FIELD OF THE INVENTION [0001] The present invention relates to a power supply circuit device using a 5-terminal NMOS transistor device, and more particularly, to a power supply circuit device using MCP (Multi Chip Package) step connection for power amplification using MCP (Multi Chip Package) power control}

(EN) A voltage converting apparatus for converting a high voltage alternating current and a direct current power source into a low voltage direct current power source, the constitution of the circuit region of the transformer circuit (100) and the zener diode (104) ) And zener diode (104) circuit area, thereby realizing a low-cost circuit and preventing standby and operation power loss, thereby realizing a circuit without power consumption in standby and operation power supply state And a power supply circuit device capable of implementing a free voltage operation using a negative threshold voltage emmos transistor element.

In a voltage converting apparatus for converting a high voltage AC power source to a low voltage DC power source, the normal voltage transforming circuit 100 is a circuit region causing a large area and cost in the circuit configuration.

Therefore, it becomes an obstacle factor in constructing a low cost circuit. On the other hand, the circuit region of the Zener diode 104 is arranged in parallel with the output terminal of the rectifying circuit 102 in order to secure the output voltage characteristic of the constant voltage.

At this time, a constant current is allowed to flow through the Zener diode 104 in the standby or operating power supply state, thereby securing the output voltage characteristic of the constant voltage from the output voltage. Therefore, a certain amount of standby or operation power is lost in standby or operating power supply.

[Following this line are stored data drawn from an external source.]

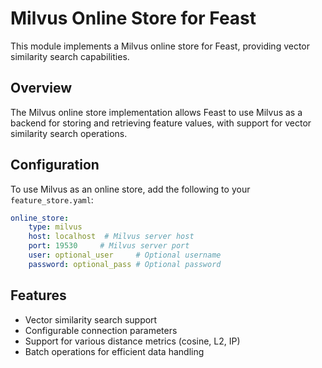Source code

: # Milvus Online Store for Feast

This module implements a Milvus online store for Feast, providing vector similarity search capabilities.

## Overview
The Milvus online store implementation allows Feast to use Milvus as a backend for storing and retrieving feature values, with support for vector similarity search operations.

## Configuration
To use Milvus as an online store, add the following to your `feature_store.yaml`:

```yaml
online_store:
    type: milvus
    host: localhost  # Milvus server host
    port: 19530     # Milvus server port
    user: optional_user     # Optional username
    password: optional_pass # Optional password
```

## Features
- Vector similarity search support
- Configurable connection parameters
- Support for various distance metrics (cosine, L2, IP)
- Batch operations for efficient data handling
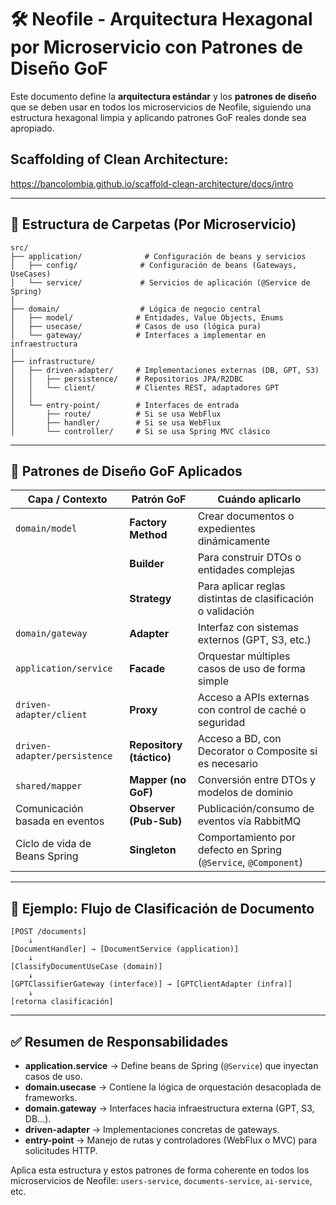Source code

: # 🛠️ Neofile - Arquitectura Hexagonal por Microservicio con Patrones de Diseño GoF

Este documento define la **arquitectura estándar** y los **patrones de diseño** que se deben usar en todos los microservicios de Neofile, siguiendo una estructura hexagonal limpia y aplicando patrones GoF reales donde sea apropiado.

## Scaffolding of Clean Architecture: 

https://bancolombia.github.io/scaffold-clean-architecture/docs/intro


---

## 📁 Estructura de Carpetas (Por Microservicio)

```
src/
├── application/              # Configuración de beans y servicios
│   ├── config/              # Configuración de beans (Gateways, UseCases)
│   └── service/             # Servicios de aplicación (@Service de Spring)
│
├── domain/                  # Lógica de negocio central
│   ├── model/              # Entidades, Value Objects, Enums
│   ├── usecase/            # Casos de uso (lógica pura)
│   └── gateway/            # Interfaces a implementar en infraestructura
│
├── infrastructure/
│   ├── driven-adapter/     # Implementaciones externas (DB, GPT, S3)
│   │   ├── persistence/    # Repositorios JPA/R2DBC
│   │   └── client/         # Clientes REST, adaptadores GPT
│   │
│   └── entry-point/        # Interfaces de entrada
│       ├── route/          # Si se usa WebFlux
│       ├── handler/        # Si se usa WebFlux
│       └── controller/     # Si se usa Spring MVC clásico
```

---

## 🧠 Patrones de Diseño GoF Aplicados

| Capa / Contexto                   | Patrón GoF           | Cuándo aplicarlo                                                           |
|----------------------------------|----------------------|----------------------------------------------------------------------------|
| `domain/model`                   | **Factory Method**   | Crear documentos o expedientes dinámicamente                              |
|                                  | **Builder**          | Para construir DTOs o entidades complejas                                 |
|                                  | **Strategy**         | Para aplicar reglas distintas de clasificación o validación               |
| `domain/gateway`                 | **Adapter**          | Interfaz con sistemas externos (GPT, S3, etc.)                            |
| `application/service`           | **Facade**           | Orquestar múltiples casos de uso de forma simple                          |
| `driven-adapter/client`          | **Proxy**            | Acceso a APIs externas con control de caché o seguridad                   |
| `driven-adapter/persistence`     | **Repository (táctico)** | Acceso a BD, con Decorator o Composite si es necesario                |
| `shared/mapper`                  | **Mapper (no GoF)**  | Conversión entre DTOs y modelos de dominio                                |
| Comunicación basada en eventos   | **Observer (Pub-Sub)** | Publicación/consumo de eventos vía RabbitMQ                              |
| Ciclo de vida de Beans Spring    | **Singleton**        | Comportamiento por defecto en Spring (`@Service`, `@Component`)          |

---

## 📌 Ejemplo: Flujo de Clasificación de Documento

```
[POST /documents]
    ↓
[DocumentHandler] → [DocumentService (application)]
    ↓
[ClassifyDocumentUseCase (domain)]
    ↓
[GPTClassifierGateway (interface)] → [GPTClientAdapter (infra)]
    ↓
[retorna clasificación]
```

---

## ✅ Resumen de Responsabilidades

- **application.service** → Define beans de Spring (`@Service`) que inyectan casos de uso.
- **domain.usecase** → Contiene la lógica de orquestación desacoplada de frameworks.
- **domain.gateway** → Interfaces hacia infraestructura externa (GPT, S3, DB...).
- **driven-adapter** → Implementaciones concretas de gateways.
- **entry-point** → Manejo de rutas y controladores (WebFlux o MVC) para solicitudes HTTP.

Aplica esta estructura y estos patrones de forma coherente en todos los microservicios de Neofile: `users-service`, `documents-service`, `ai-service`, etc.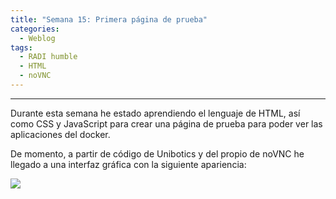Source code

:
 ```yaml
---
title: "Semana 15: Primera página de prueba"
categories:
  - Weblog
tags:
  - RADI humble
  - HTML
  - noVNC
---
```


---
Durante esta semana he estado aprendiendo el lenguaje de HTML, así como CSS y JavaScript para crear una página de prueba para poder ver las aplicaciones del docker.

De momento, a partir de código de Unibotics y del propio de noVNC he llegado a una interfaz gráfica con la siguiente apariencia:

![](/2022-tfg-alejandro-moncalvillo/images/novnc_test.png)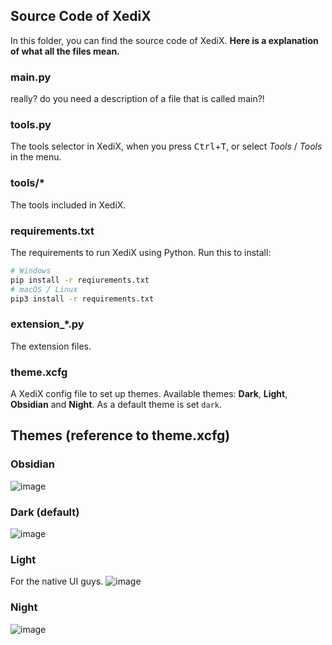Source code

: ## Source Code of XediX
In this folder, you can find the source code of XediX. **Here is a explanation of what all the files mean.**

### main.py
really? do you need a description of a file that is called main?!
### tools.py
The tools selector in XediX, when you press <kbd>Ctrl</kbd>+<kbd>T</kbd>, or select _Tools_ / _Tools_ in the menu.
### tools/*
The tools included in XediX.
### requirements.txt
The requirements to run XediX using Python. Run this to install:
```sh
# Windows
pip install -r reqiurements.txt
# macOS / Linux
pip3 install -r requirements.txt
```
### extension_*.py
The extension files.
### theme.xcfg
A XediX config file to set up themes.
Available themes: **Dark**, **Light**, **Obsidian** and **Night**.
As a default theme is set ```dark```.

## Themes (reference to theme.xcfg)

### Obsidian
![image](https://github.com/user-attachments/assets/99e3fa28-3726-411a-8618-81523ea4c888)

### Dark (default)
![image](https://github.com/user-attachments/assets/1376d058-5d2f-40ab-b5ea-8cd2faa2922c)

### Light
For the native UI guys.
![image](https://github.com/user-attachments/assets/9c2628b2-4d4c-4f44-8bf2-70cbc93afb90)

### Night
![image](https://github.com/user-attachments/assets/f2099e94-8d2a-434f-9867-0d4c1b22129d)
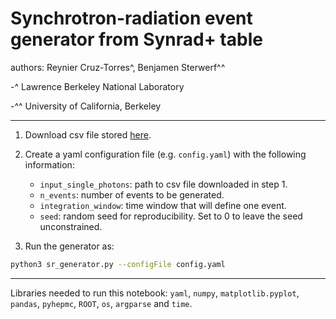 # Synchrotron-radiation event generator from Synrad+ table

authors: Reynier Cruz-Torres^, Benjamen Sterwerf^^

-^ Lawrence Berkeley National Laboratory

-^^ University of California, Berkeley

-----

1. Download csv file stored [here](https://drive.google.com/file/d/1XX78_qeuoMK8xhuOB5QgbUyye7Lv_xPg/view?usp=sharing).

2. Create a yaml configuration file (e.g. ```config.yaml```) with the following information:

	- ```input_single_photons```: path to csv file downloaded in step 1.
	- ```n_events```: number of events to be generated.
	- ```integration_window```: time window that will define one event.
	- ```seed```: random seed for reproducibility. Set to 0 to leave the seed unconstrained.

3. Run the generator as: 

```bash
python3 sr_generator.py --configFile config.yaml
```

-----

Libraries needed to run this notebook: ```yaml```, ```numpy```, ```matplotlib.pyplot```, ```pandas```, ```pyhepmc```, ```ROOT```, ```os```, ```argparse``` and ```time```.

In order to solve such a problem, it is necessary to construct a circuit without power loss in standby and operation power supply states. Particularly, in terms of energy saving, a circuit configuration without power loss in a standby state is desperately needed.

In addition, a circuit having the same characteristics as described above is also required when converting the voltage of the DC power source such as the automobile power supply to a low voltage.

In recent years, the role of surge protection to protect the system from system transients and lightning-induced transients in the field of communication and ESD (electrostatic discharge) protection to protect circuits against static electricity in mobile communication terminals, notebook PCs, A PN varistor is required.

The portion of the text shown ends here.